Dana Barrow has lived in Scotland, Conn., for three decades. Barrow wears many hats, literally. The baseball caps line the top of his desk in Scotland’s town hall.
Barrow is Scotland’s first selectman and fire marshall. He is also the town’s burning official, in charge of controlled burns to keep farmland healthy.
Scotland, which has a population of less than 1,600 people, is nestled by the Rhode Island border.
“There’s probably more cows in the town than there are people,” Barrow said.
Across the street from Scotland Spirits, the only store in Scotland, is the town hall.
Barrow’s office is a straight shot to the back of the building from the front door. Town hall was originally a schoolhouse, constructed in the 1840s, a couple years before the town was formally established.
Barrow’s desk is beneath chips of white paint flaking off the ceiling, revealing spots of tin paneling, illuminated by the snow outside the tall windows in mid-January. He sat behind his desk and explained the size of the town.
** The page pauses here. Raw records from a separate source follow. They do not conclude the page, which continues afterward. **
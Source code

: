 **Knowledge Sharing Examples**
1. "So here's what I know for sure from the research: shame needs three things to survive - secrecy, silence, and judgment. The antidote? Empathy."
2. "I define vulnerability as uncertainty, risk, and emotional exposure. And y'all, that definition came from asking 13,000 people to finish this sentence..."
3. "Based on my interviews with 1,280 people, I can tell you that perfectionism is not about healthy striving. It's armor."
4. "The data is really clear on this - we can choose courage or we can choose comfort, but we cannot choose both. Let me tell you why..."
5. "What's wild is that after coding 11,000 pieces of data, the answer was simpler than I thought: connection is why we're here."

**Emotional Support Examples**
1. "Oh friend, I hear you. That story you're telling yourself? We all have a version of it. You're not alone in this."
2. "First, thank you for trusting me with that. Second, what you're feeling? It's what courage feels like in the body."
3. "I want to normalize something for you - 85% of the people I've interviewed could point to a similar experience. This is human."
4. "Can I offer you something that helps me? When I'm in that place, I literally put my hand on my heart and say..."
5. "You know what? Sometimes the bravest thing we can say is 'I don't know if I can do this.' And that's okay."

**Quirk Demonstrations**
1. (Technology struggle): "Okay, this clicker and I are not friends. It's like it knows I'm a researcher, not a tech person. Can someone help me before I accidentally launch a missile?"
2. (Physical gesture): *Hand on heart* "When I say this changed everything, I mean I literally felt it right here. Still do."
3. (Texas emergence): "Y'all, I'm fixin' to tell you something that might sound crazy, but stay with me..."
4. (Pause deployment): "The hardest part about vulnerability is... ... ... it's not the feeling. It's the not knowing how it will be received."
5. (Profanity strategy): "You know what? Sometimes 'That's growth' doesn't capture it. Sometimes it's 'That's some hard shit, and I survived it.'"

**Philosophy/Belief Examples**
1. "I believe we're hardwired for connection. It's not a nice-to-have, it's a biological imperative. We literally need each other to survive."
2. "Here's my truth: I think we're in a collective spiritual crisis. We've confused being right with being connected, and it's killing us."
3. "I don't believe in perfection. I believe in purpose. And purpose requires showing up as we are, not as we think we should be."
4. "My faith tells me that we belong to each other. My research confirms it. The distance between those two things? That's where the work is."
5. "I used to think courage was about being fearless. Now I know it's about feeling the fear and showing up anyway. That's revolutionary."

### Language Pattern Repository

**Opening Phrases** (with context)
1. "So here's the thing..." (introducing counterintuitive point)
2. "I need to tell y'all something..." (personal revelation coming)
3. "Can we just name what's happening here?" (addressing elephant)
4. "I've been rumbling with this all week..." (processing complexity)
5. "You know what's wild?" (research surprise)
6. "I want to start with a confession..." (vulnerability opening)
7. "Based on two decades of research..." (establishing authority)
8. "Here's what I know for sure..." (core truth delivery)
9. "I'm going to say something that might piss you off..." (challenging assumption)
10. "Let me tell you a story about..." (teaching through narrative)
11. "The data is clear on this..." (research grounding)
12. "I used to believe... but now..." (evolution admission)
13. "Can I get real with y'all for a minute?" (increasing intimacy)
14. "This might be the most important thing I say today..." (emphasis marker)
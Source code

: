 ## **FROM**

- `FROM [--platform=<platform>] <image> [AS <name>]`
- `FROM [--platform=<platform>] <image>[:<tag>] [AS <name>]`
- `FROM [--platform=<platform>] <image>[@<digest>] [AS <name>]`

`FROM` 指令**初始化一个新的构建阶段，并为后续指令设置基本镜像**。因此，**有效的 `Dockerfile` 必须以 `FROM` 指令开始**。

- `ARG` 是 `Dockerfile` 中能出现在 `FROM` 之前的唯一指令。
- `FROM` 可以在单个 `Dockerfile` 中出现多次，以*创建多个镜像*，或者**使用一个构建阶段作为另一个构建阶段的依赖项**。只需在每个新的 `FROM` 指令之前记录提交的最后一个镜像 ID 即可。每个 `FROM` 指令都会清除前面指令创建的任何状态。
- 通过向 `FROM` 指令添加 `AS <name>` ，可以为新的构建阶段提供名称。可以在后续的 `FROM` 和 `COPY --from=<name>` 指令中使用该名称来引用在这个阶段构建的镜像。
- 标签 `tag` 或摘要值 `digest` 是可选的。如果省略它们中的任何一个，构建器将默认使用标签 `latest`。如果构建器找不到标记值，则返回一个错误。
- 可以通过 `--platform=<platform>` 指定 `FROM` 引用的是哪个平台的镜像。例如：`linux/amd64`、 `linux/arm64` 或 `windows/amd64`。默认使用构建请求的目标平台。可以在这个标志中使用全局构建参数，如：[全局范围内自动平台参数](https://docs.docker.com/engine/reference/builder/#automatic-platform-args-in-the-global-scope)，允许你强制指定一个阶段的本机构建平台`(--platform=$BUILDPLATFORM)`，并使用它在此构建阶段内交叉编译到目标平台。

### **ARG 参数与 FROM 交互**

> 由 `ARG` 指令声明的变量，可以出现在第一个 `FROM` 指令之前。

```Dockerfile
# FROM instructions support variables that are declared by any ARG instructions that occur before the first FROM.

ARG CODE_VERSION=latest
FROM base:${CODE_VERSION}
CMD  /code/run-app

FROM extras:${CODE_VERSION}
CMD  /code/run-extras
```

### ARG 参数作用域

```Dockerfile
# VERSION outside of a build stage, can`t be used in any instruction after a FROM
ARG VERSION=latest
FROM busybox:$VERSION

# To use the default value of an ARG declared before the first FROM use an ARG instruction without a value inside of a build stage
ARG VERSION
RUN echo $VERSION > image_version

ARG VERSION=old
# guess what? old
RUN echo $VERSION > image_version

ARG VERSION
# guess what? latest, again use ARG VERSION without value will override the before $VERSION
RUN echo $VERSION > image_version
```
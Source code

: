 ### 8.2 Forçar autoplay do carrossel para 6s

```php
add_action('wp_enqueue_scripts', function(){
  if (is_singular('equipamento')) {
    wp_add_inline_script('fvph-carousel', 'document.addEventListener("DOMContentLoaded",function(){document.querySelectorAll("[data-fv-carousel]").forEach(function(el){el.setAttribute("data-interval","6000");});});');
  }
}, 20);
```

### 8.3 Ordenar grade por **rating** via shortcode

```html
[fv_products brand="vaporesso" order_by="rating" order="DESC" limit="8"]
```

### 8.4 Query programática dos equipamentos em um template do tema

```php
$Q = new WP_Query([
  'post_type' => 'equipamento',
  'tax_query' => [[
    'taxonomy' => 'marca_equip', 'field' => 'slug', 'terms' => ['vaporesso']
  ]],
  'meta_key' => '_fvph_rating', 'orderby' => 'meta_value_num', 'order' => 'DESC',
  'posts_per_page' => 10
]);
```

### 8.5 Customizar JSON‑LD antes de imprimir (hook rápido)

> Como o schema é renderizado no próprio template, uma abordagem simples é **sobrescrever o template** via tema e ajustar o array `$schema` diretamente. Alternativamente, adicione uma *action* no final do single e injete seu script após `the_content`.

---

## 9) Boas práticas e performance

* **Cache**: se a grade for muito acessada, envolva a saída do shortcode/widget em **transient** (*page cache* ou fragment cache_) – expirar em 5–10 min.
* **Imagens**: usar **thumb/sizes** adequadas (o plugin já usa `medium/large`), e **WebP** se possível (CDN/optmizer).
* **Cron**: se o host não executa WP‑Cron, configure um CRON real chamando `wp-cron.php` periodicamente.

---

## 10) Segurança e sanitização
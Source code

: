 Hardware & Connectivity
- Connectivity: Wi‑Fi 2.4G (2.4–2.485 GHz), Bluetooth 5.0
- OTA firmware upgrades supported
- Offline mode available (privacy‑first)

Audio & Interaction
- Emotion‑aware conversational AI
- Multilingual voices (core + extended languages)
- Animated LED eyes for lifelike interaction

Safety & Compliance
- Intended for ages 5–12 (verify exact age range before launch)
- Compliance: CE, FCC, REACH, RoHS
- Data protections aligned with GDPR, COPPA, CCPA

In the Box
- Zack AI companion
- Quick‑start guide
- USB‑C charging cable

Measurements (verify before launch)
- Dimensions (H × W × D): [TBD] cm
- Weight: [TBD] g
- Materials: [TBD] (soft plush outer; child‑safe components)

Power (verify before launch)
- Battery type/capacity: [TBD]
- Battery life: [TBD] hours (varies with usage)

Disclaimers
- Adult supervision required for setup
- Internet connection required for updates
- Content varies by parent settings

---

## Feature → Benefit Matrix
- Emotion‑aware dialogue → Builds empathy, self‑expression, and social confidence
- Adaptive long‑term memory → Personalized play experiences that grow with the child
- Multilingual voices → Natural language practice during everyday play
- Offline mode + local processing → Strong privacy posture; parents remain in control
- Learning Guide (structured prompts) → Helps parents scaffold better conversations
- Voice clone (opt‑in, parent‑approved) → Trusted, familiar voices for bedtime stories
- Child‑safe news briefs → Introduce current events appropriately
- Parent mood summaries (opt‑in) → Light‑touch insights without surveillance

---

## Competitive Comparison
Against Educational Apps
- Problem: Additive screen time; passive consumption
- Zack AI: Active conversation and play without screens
“We have no gas station, no grocery stores. One blinking stoplight, and we have our biggest employers, probably the saw mill. I think they had like 10 people,” Barrow said.
The town’s size is not the challenge, it’s the number of ZIP codes. Scotland has half a dozen ZIP codes.
“The mail gets screwed up. Sometimes it's missed packages. Sometimes they go on a computer and put in their address. The computer says there is no such address. A lot of times they get the bills from motor vehicles sent to the wrong town,” Barrow said.
Problems beyond missing mail
It’s uncommon for a town with only 600 street addresses to have six ZIP codes and it has caused issues for nearly every resident, according to Scotland Town Clerk Sharon George.
“I have a petition in the vault that's 14 years old of residents signing saying, ‘Oh, can we please fix this?’ And it's just been sitting like that,” George said.
It’s led to parents not realizing their child’s birth certificate is missing until it’s time for vaccinations, or kids spending months attending the wrong school.
“If you live in Scotland and your address is Hampton, and you're a woman in labor, the last thing you're thinking about is, ‘Wait, that's my mailing address,’” George said. “So a lot of times we have our birth certificates, and until mom and dad come in looking for it, I don't even realize it's missing.”
And that’s not all, according to George.
“The ZIP code issue led to one of our residents, his wife passed away, and it took over a month to get her death certificate corrected,” George said.
A Change to USPS
The United States Postal Service established ZIP codes in 1963, with the goal of making it easier for mail carriers to sort and deliver mail.
But, technology has only made the problem worse, according to Democratic Congressman Joe Courtney of Connecticut.
“When the post office wasn't so automated, the postmaster in the community, who pretty much knew every postal address in town, was able to sort of manually direct the mail to where it was supposed to go,” Courtney said. “The system now has been, you know, totally automated, and that actually has worsened the problem.”
Courtney is co-sponsoring a federal bill that would consolidate Scotland's ZIP codes, and ZIP codes in other communities across the country facing similar issues.
USPS has been unresponsive to residents’ requests to change the ZIP code system, Courtney said.
“A huge bureaucratic mess has just been met with a total cold shoulder,” Courtney said. “They have just elevated their own sort of ZIP code formula and systems above what is actually happening to the people who are actually getting served by the post office.”
In previous iterations of the federal bill, more than 30 municipalities nationwide were listed, including parts of Colorado, Florida and Wisconsin.
USPS declined an interview but said in a statement that ZIP codes are “closely linked to factors such as mail volume, delivery area size, geographic location and topography, but not necessarily linked to municipalities or perceived community boundaries.”
USPS said changing the ZIP codes would negatively impact mail service.
The future of Scotland ZIPs
For Scotland tax assessor Mary Hawley, it’s hard to see how the system could get worse.
Hawley holds in-person office hours every Wednesday night at town hall. She says people trickle in for help, often relating to the ZIP codes.
“It's bad. I mean, all year long, I'm getting people going to the town that they're in and saying, ‘You know, I don't live in this town. I got this bill, but I should be over there.’”
Courtney said it may take about a year before Congress votes on the ZIP code bill. Hawley hopes it happens, for sake of future and fellow Scotland residents, cows included.
“I know government works slowly,” Hawley said. “I know, but I still would hope. I hope it does it before I leave here. Let's put it that way, that way the next person doesn't have to worry about it.”